• Goal of the exercise
The answer is every line of the records that holds the word "your", copied in full.

• Records
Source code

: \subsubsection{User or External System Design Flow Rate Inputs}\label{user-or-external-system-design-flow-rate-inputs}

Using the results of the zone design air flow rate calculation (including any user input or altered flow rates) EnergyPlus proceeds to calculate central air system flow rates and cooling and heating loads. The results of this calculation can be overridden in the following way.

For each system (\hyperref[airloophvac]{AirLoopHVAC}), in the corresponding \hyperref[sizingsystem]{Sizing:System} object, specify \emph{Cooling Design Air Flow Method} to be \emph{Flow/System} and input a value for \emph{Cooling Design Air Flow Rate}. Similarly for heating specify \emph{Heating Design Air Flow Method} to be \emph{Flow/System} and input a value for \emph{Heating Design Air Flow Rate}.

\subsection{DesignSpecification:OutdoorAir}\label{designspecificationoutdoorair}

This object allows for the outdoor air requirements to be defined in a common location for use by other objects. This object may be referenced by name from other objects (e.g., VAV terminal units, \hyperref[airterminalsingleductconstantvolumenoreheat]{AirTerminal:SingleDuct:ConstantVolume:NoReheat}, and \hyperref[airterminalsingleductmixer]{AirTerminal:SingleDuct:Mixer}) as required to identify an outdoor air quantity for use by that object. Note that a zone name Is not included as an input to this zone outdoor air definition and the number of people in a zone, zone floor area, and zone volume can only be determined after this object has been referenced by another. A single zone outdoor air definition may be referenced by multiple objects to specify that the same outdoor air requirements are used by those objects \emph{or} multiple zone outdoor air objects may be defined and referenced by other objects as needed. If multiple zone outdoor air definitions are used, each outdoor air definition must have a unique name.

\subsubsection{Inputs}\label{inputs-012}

---

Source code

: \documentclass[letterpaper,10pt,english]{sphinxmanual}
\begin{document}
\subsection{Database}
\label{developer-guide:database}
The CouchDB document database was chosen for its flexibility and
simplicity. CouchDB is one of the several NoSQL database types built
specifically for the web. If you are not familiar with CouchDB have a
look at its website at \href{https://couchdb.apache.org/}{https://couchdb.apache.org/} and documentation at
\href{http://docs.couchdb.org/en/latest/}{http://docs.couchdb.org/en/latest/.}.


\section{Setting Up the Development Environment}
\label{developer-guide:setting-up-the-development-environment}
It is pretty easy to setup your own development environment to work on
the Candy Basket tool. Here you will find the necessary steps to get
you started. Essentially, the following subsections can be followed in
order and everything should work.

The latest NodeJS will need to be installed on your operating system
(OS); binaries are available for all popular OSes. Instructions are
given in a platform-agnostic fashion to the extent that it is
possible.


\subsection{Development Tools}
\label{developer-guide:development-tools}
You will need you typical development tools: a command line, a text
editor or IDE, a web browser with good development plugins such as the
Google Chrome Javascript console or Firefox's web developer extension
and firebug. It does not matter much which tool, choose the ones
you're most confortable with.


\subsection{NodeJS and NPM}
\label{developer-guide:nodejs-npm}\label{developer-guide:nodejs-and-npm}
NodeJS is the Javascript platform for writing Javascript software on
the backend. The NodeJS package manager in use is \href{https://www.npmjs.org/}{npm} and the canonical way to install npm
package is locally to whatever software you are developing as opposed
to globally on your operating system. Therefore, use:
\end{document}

...

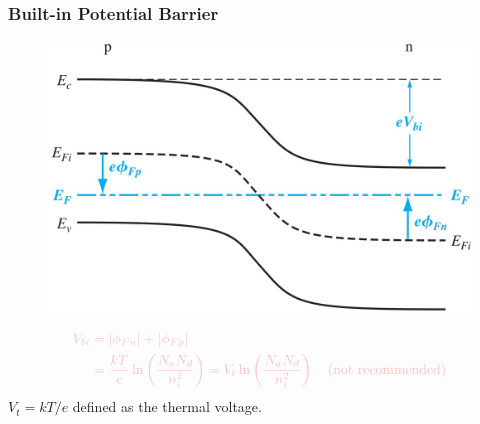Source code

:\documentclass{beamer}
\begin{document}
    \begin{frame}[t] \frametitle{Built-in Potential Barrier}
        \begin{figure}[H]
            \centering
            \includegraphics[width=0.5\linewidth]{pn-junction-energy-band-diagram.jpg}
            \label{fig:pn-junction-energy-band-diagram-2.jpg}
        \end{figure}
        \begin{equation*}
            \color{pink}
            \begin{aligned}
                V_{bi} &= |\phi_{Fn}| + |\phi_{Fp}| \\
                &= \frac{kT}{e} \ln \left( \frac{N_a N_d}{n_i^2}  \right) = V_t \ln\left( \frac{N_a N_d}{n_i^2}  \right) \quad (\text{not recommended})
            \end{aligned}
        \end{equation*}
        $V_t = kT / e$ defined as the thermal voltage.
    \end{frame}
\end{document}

• The answer
It is pretty easy to setup your own development environment to work on
The latest NodeJS will need to be installed on your operating system
to globally on your operating system. Therefore, use:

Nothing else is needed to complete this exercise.